Saved entries
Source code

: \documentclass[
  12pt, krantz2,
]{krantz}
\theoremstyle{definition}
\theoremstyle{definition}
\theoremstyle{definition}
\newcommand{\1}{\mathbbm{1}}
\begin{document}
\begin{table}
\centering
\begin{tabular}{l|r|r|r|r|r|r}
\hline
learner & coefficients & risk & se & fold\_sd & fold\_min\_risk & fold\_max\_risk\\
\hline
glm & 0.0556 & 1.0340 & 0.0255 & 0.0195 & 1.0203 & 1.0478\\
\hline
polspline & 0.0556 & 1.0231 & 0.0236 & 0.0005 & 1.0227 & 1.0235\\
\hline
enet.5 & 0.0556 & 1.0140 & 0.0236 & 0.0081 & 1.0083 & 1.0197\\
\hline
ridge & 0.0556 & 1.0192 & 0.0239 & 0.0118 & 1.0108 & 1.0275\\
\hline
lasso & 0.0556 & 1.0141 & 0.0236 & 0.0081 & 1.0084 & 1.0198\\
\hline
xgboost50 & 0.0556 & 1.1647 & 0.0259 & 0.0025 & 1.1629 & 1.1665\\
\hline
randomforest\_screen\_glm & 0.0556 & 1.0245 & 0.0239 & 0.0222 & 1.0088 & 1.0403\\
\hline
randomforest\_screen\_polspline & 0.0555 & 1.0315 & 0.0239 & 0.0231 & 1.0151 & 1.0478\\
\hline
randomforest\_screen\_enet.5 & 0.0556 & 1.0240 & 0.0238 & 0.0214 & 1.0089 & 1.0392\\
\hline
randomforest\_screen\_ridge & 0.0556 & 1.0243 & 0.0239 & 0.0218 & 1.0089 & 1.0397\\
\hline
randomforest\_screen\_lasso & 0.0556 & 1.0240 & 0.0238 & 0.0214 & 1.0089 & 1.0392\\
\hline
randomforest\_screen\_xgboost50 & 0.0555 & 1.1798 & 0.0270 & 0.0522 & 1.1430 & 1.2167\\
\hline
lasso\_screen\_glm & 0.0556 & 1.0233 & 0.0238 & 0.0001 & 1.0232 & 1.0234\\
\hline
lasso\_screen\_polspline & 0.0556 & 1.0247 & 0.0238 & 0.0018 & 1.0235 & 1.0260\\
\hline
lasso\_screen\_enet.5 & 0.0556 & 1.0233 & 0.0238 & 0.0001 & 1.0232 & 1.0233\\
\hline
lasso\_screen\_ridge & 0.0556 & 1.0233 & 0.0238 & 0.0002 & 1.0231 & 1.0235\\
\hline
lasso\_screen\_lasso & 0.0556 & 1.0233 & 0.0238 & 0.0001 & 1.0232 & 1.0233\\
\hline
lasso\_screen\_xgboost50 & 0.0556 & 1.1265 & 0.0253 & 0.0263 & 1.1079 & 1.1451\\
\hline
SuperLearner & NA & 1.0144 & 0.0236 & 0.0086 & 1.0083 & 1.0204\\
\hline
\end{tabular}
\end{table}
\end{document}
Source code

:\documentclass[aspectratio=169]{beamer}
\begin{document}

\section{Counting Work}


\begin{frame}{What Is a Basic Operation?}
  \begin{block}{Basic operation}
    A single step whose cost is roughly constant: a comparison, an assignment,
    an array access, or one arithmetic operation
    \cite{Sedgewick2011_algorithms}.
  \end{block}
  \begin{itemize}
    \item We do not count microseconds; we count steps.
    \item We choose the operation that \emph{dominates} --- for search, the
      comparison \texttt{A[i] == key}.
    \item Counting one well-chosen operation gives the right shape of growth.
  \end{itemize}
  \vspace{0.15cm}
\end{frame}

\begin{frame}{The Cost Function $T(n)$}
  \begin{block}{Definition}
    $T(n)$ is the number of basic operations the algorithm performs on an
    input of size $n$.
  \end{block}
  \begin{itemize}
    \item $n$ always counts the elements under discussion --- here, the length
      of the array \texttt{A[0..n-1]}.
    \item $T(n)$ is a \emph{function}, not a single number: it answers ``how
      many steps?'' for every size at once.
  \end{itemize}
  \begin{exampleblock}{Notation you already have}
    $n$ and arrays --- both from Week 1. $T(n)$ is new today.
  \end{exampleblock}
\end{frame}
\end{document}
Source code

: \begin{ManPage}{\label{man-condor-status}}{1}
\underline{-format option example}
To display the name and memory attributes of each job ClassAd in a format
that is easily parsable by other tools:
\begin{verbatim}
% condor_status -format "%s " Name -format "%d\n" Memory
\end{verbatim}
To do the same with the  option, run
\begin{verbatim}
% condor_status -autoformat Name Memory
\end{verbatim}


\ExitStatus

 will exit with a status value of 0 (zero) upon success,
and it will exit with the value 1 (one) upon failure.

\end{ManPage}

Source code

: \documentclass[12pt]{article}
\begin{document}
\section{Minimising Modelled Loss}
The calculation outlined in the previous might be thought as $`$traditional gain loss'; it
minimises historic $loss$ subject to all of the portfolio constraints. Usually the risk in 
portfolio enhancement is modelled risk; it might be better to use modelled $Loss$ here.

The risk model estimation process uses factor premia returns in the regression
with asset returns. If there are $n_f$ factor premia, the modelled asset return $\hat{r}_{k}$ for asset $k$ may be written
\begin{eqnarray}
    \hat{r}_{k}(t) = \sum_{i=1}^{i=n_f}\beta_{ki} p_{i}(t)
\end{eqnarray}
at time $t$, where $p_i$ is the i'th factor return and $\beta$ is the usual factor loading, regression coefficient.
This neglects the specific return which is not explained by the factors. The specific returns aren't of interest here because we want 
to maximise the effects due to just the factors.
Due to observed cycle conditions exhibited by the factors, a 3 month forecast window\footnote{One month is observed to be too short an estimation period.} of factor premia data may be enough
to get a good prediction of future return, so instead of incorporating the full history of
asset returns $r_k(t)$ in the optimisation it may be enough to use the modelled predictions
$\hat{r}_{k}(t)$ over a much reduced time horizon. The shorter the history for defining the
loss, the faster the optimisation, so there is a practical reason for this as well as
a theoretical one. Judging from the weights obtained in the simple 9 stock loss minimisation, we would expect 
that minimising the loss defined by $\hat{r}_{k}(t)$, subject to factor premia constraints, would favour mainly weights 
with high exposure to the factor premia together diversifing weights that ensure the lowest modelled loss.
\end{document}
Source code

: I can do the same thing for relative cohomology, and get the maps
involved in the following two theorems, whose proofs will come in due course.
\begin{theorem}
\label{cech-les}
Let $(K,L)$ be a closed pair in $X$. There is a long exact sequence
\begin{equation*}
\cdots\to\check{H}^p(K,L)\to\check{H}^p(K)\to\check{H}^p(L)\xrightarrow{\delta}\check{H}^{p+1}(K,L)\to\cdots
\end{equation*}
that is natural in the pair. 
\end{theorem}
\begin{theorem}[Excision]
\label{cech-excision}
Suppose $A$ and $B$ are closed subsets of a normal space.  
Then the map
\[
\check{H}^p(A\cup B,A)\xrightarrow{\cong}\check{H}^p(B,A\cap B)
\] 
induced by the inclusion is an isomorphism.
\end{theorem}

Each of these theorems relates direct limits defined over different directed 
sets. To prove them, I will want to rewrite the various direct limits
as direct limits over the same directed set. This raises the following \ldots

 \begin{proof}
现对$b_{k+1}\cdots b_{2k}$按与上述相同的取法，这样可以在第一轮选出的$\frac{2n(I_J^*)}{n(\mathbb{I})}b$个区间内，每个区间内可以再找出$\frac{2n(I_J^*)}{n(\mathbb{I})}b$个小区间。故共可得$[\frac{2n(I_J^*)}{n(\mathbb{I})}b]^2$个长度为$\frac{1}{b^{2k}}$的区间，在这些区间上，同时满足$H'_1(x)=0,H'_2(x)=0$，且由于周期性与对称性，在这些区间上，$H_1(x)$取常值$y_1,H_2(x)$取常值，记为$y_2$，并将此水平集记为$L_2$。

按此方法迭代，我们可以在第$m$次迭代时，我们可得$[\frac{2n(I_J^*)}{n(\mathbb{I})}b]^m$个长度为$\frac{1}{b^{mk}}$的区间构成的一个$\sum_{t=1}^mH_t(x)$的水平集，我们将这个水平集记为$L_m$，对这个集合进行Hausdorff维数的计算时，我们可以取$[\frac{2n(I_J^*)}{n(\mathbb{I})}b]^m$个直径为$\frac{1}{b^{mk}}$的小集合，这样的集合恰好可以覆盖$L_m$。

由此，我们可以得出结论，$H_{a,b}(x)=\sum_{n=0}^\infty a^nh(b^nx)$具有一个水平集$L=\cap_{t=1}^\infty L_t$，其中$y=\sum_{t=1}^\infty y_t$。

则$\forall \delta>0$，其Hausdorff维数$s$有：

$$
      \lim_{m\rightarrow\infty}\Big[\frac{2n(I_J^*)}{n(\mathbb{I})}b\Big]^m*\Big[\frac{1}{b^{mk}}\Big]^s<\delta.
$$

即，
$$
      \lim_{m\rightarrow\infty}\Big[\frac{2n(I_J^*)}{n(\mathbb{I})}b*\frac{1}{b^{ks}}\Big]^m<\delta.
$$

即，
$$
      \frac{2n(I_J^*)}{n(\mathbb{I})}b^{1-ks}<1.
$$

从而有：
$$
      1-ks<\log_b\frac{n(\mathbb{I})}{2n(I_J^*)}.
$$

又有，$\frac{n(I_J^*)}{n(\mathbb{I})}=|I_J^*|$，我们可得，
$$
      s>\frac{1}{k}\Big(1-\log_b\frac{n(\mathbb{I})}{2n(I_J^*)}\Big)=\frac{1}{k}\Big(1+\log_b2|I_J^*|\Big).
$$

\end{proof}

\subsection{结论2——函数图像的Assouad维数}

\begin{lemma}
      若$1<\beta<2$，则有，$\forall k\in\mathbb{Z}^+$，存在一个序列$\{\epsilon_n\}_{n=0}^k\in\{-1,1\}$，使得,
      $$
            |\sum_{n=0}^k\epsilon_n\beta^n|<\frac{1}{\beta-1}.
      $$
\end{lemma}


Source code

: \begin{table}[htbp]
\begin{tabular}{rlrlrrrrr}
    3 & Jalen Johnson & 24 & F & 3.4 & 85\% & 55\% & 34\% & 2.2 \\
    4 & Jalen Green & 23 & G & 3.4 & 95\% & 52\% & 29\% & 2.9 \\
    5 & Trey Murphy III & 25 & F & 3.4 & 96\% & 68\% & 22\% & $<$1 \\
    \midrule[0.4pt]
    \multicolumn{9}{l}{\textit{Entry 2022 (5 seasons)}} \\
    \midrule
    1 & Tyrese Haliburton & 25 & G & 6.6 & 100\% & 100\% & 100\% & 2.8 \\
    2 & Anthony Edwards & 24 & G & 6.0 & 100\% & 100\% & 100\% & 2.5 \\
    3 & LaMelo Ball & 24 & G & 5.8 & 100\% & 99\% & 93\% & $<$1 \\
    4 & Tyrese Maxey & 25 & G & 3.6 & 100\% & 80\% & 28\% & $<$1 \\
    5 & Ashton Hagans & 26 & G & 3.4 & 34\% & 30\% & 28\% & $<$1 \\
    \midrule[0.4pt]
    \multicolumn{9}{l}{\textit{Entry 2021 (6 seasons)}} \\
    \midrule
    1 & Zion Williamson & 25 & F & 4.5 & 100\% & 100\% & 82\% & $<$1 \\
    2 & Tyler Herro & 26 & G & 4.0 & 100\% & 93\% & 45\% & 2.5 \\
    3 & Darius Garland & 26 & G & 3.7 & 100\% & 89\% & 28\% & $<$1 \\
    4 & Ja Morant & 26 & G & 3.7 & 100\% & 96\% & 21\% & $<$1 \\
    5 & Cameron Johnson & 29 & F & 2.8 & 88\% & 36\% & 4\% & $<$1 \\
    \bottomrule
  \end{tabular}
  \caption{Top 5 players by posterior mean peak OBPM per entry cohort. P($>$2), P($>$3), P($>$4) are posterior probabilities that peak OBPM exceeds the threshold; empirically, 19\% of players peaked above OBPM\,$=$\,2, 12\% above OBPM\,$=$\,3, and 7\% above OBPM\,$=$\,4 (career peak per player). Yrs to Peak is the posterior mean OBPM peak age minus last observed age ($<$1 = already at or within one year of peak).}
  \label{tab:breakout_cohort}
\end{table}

### EXERCISE AIM
Scan the lines above for "seasons", then copy every one that has it.

### SOLUTION TO THIS PROBLEM
    \multicolumn{9}{l}{\textit{Entry 2022 (5 seasons)}} \\
    \multicolumn{9}{l}{\textit{Entry 2021 (6 seasons)}} \\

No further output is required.